We’re not big bread lovers, and never really have been. When we think about nutrition in our home, it generally involves avoiding white carbs. This is a controversial topic to say the least. Every second article you read is pushing one diet or another, avoiding cabs all together, only eating what that harvested under the second moon on the third Friday of the thirteenth month. Our avoidance of carbs was never this strict but rather came more from helping to manage my diabetes. A lower intake of carbs meant tighter control over blood sugars. The side effects (healthy weight, general high energy levels) were a big bonus too.
This doesn’t mean we haven’t tried different ‘diet’, we have successfully maintained the slow carb diet a la Tim Ferris for months and felt great.

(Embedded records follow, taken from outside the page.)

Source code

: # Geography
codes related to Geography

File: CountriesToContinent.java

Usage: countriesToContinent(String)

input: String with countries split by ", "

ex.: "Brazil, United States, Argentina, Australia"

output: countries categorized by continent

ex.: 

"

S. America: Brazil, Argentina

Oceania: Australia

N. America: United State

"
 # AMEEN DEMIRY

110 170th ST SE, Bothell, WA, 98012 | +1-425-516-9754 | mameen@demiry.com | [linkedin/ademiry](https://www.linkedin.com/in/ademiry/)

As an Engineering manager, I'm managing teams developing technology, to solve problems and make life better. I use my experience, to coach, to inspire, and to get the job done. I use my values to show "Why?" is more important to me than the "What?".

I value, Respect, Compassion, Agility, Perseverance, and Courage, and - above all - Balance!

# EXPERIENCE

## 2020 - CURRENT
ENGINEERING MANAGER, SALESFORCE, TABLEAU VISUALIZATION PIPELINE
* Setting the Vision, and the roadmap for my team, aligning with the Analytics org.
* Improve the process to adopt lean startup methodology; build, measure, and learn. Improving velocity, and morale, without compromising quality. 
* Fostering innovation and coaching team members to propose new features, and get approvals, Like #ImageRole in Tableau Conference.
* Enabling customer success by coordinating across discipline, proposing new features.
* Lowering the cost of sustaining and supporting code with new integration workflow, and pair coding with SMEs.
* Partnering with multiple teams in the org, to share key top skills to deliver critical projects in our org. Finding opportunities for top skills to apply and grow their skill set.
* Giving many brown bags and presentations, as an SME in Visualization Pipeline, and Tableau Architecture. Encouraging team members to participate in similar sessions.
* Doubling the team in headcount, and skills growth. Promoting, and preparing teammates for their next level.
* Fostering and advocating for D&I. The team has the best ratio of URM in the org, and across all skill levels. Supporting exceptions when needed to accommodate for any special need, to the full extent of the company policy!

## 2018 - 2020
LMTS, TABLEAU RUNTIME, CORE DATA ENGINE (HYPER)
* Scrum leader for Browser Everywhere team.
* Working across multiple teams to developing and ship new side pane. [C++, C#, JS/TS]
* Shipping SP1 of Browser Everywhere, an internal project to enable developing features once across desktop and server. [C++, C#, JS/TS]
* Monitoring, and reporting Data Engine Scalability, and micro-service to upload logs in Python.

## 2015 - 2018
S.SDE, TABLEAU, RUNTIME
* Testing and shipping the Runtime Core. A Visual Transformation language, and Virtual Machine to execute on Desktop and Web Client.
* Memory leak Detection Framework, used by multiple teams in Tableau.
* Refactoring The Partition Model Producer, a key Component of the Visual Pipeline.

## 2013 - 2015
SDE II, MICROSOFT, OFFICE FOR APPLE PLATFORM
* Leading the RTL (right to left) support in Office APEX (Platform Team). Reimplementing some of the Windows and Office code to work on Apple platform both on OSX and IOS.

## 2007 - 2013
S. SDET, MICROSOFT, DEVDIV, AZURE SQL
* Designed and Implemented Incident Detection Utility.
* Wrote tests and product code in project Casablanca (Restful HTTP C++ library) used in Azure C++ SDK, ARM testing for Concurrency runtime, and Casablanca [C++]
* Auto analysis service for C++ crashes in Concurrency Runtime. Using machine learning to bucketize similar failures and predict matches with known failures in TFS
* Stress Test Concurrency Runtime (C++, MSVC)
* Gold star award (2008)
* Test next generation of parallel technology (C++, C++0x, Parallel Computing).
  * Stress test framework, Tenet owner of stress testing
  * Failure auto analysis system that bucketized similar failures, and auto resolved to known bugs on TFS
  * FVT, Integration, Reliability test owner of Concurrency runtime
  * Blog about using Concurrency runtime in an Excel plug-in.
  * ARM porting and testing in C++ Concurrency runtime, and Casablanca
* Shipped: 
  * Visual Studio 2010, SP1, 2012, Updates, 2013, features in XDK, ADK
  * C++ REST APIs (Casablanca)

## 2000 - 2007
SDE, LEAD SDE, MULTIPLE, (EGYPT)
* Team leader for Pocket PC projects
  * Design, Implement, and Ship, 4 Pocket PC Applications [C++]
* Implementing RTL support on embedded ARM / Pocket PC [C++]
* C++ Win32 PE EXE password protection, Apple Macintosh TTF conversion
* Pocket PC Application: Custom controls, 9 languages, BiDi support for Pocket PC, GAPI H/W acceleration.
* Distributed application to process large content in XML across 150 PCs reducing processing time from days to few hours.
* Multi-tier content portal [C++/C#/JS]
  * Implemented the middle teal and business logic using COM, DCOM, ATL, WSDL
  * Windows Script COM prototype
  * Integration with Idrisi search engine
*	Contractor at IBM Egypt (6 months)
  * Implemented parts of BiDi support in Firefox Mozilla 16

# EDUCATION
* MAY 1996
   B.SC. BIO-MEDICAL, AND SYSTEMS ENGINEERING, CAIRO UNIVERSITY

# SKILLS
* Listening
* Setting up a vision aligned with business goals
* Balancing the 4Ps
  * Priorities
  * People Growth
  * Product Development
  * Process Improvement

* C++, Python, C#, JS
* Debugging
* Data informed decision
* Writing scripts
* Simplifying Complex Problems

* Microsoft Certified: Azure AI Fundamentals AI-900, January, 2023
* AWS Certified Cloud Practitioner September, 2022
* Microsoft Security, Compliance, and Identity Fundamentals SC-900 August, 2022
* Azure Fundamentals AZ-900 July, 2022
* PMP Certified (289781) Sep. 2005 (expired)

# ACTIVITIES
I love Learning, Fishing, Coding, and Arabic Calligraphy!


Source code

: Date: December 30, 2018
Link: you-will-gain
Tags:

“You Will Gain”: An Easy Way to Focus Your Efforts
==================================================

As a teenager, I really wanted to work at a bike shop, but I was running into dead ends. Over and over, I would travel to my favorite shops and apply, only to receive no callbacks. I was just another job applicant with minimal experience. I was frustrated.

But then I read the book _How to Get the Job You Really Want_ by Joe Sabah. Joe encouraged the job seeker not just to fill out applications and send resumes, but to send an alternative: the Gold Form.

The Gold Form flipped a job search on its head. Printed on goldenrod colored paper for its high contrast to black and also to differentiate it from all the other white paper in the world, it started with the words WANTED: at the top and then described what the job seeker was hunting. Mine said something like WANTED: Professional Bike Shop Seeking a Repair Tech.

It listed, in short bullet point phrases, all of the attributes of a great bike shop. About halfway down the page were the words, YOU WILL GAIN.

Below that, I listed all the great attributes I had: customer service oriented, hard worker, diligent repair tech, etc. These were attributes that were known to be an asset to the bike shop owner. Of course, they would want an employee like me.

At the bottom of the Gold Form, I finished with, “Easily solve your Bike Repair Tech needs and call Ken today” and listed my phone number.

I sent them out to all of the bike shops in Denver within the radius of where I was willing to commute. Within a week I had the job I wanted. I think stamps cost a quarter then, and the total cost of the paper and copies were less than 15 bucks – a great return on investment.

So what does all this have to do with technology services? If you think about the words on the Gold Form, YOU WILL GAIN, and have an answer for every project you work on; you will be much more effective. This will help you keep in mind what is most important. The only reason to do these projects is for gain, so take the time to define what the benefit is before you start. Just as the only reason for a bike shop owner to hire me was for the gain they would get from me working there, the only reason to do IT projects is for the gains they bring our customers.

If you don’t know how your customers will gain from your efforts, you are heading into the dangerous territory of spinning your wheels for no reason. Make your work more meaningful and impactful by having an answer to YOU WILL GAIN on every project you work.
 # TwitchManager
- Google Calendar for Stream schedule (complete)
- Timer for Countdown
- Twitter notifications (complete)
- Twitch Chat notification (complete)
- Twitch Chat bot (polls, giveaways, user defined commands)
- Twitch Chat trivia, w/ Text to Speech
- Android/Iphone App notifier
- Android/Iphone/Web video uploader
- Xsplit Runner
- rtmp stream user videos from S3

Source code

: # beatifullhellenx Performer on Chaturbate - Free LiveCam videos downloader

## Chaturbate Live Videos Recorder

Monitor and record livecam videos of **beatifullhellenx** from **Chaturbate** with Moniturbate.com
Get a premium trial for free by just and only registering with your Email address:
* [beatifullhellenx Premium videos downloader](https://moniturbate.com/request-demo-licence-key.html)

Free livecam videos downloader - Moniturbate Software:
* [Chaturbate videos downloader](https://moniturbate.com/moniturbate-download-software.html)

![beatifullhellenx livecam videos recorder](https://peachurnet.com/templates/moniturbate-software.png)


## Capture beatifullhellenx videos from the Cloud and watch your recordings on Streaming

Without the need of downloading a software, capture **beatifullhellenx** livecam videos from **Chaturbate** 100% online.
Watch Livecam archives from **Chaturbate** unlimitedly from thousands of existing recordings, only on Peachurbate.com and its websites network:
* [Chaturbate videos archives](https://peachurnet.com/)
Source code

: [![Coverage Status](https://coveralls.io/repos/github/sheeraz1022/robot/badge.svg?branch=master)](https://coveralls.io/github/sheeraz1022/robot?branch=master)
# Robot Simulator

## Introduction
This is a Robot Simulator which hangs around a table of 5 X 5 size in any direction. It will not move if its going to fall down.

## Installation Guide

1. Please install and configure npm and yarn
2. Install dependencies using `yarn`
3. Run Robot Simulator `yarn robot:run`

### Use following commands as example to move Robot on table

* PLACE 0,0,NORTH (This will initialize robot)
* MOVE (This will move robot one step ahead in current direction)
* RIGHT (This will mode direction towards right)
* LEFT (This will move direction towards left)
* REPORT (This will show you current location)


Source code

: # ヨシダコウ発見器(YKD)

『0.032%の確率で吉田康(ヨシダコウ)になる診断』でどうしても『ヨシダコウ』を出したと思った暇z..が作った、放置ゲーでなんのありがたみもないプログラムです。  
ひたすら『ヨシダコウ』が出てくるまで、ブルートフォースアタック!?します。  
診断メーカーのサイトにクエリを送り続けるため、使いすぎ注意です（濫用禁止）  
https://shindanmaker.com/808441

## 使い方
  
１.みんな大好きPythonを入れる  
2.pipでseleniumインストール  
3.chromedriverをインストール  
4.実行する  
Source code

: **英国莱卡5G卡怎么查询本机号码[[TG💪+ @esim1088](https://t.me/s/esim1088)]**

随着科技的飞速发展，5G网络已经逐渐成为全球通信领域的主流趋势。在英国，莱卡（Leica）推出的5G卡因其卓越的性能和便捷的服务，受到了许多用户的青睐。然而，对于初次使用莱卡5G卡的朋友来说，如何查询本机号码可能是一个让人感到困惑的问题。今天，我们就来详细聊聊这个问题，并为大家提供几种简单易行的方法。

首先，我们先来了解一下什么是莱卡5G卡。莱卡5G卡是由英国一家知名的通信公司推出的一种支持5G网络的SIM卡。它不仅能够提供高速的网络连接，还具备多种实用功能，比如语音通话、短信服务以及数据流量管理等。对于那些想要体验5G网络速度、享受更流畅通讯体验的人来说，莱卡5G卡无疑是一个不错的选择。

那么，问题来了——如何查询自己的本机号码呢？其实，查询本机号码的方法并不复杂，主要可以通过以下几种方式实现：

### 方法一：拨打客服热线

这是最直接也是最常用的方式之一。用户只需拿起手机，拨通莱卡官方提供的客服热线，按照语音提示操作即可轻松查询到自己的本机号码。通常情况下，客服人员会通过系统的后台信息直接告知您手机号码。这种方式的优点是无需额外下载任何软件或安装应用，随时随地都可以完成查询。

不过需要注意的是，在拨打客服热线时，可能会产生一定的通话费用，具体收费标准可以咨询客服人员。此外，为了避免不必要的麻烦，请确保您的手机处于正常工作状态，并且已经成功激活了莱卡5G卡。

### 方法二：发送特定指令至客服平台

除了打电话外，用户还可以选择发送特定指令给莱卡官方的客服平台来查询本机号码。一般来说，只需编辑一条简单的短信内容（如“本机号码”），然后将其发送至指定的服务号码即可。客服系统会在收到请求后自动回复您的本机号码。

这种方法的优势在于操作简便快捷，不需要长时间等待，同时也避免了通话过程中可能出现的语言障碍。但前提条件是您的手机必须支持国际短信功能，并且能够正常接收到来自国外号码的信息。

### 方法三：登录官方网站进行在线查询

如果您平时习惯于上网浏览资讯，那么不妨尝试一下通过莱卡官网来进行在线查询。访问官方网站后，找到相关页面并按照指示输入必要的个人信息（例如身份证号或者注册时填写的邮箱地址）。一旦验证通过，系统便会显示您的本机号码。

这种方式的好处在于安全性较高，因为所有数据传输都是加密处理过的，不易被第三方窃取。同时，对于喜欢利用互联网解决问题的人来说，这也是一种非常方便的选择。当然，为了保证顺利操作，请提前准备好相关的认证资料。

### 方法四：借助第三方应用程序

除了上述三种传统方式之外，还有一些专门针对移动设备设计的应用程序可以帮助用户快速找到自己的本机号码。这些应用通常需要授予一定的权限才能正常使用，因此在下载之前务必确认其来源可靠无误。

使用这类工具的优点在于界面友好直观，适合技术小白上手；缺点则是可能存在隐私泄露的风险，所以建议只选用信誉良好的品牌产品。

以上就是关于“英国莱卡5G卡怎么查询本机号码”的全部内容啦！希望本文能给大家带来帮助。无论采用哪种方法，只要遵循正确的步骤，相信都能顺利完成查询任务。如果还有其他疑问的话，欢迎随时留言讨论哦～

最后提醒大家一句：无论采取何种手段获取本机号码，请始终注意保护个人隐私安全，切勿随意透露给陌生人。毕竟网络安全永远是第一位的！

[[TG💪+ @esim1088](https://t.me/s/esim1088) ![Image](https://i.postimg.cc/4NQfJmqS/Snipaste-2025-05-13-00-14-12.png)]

But life doesn’t always fit into that sort of box and through experimentation and research, we’ve determined that our nutrition is better summed up with the words of Michael Pollan. ‘Eat Food. Not too much. Mostly Plants.’ Since nutrition is a key component of preparing long term, we’ll cover this in subsequent posts. But for now, all this goes out the window. In the days leading up to a marathon, your nutrition will change dramatically. And embracing my mortal enemy (aka Pasta) is a must.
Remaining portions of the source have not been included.